WHAT THE TASK REQUIRES: Your task is to count the lines of the entries below that include the word "automation" and to give only the resulting number.

Saved data entries
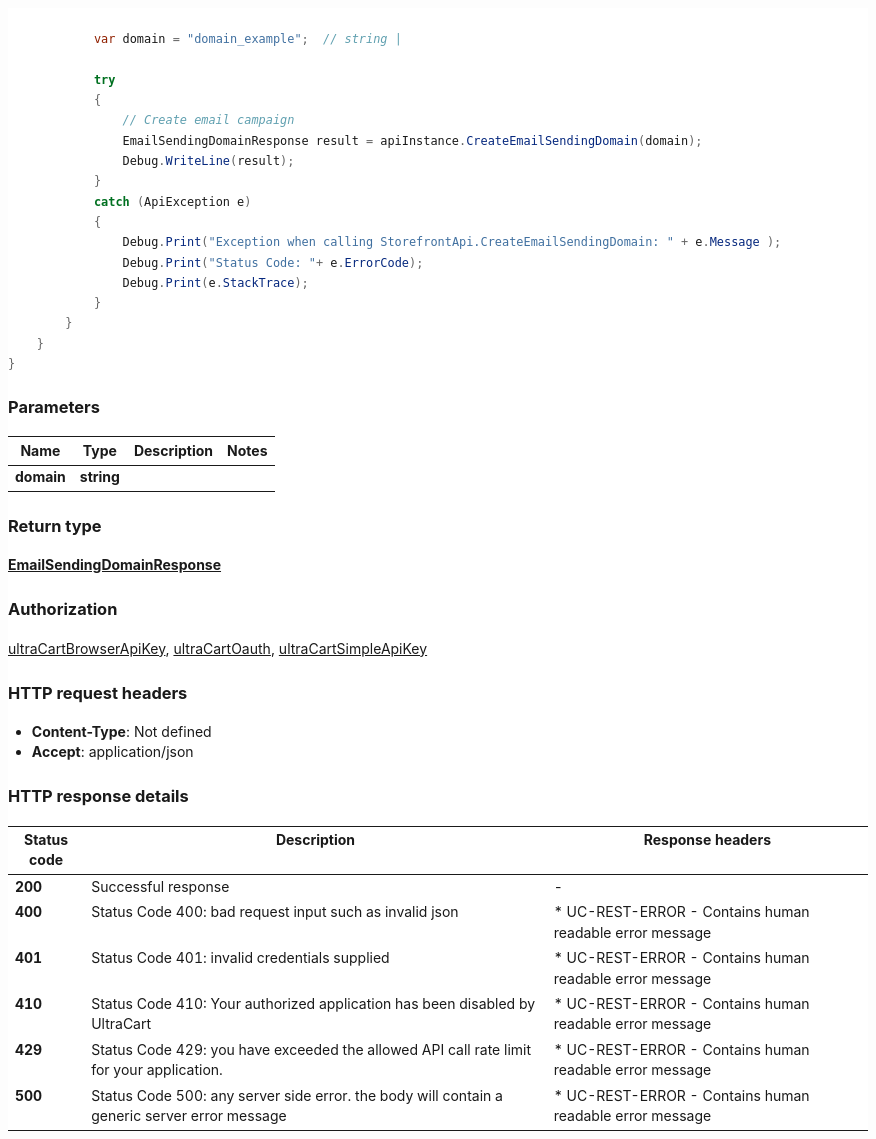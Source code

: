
 ```csharp

            var domain = "domain_example";  // string | 

            try
            {
                // Create email campaign
                EmailSendingDomainResponse result = apiInstance.CreateEmailSendingDomain(domain);
                Debug.WriteLine(result);
            }
            catch (ApiException e)
            {
                Debug.Print("Exception when calling StorefrontApi.CreateEmailSendingDomain: " + e.Message );
                Debug.Print("Status Code: "+ e.ErrorCode);
                Debug.Print(e.StackTrace);
            }
        }
    }
}
```

### Parameters


Name | Type | Description  | Notes
------------- | ------------- | ------------- | -------------
 **domain** | **string**|  | 

### Return type

[**EmailSendingDomainResponse**](EmailSendingDomainResponse.md)

### Authorization

[ultraCartBrowserApiKey](../README.md#ultraCartBrowserApiKey), [ultraCartOauth](../README.md#ultraCartOauth), [ultraCartSimpleApiKey](../README.md#ultraCartSimpleApiKey)

### HTTP request headers

- **Content-Type**: Not defined
- **Accept**: application/json


### HTTP response details
| Status code | Description | Response headers |
|-------------|-------------|------------------|
| **200** | Successful response |  -  |
| **400** | Status Code 400: bad request input such as invalid json |  * UC-REST-ERROR - Contains human readable error message <br>  |
| **401** | Status Code 401: invalid credentials supplied |  * UC-REST-ERROR - Contains human readable error message <br>  |
| **410** | Status Code 410: Your authorized application has been disabled by UltraCart |  * UC-REST-ERROR - Contains human readable error message <br>  |
| **429** | Status Code 429: you have exceeded the allowed API call rate limit for your application. |  * UC-REST-ERROR - Contains human readable error message <br>  |
| **500** | Status Code 500: any server side error.  the body will contain a generic server error message |  * UC-REST-ERROR - Contains human readable error message <br>  |
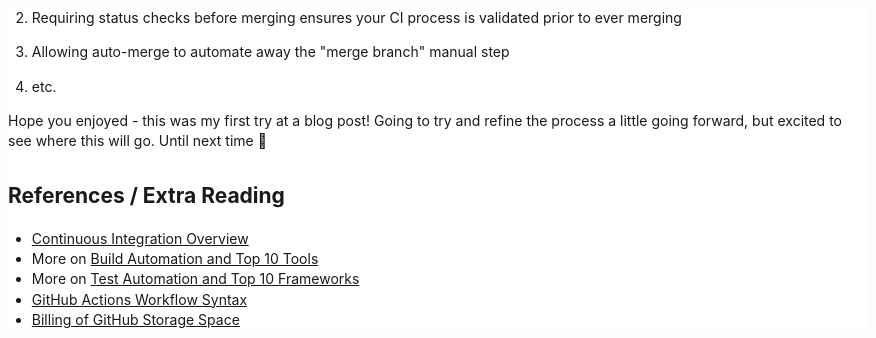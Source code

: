 2. Requiring status checks before merging ensures your CI process is validated prior to ever merging

3. Allowing auto-merge to automate away the "merge branch" manual step

4. etc.

Hope you enjoyed - this was my first try at a blog post! Going to try and refine the process a little going forward, but excited to see where this will go. Until next time :wave:

## References / Extra Reading

- [Continuous Integration Overview](https://docs.github.com/en/actions/automating-builds-and-tests/about-continuous-integration)
- More on [Build Automation and Top 10 Tools](https://lightrun.com/dev-tools/top-10-build-automation-tools/)
- More on [Test Automation and Top 10 Frameworks](https://dzone.com/articles/top-10-test-automation-frameworks-in-2020)
- [GitHub Actions Workflow Syntax](https://docs.github.com/en/actions/using-workflows/workflow-syntax-for-github-actions)
- [Billing of GitHub Storage Space](https://docs.github.com/en/billing/managing-billing-for-github-packages/about-billing-for-github-packages)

TASK SOLUTION: 2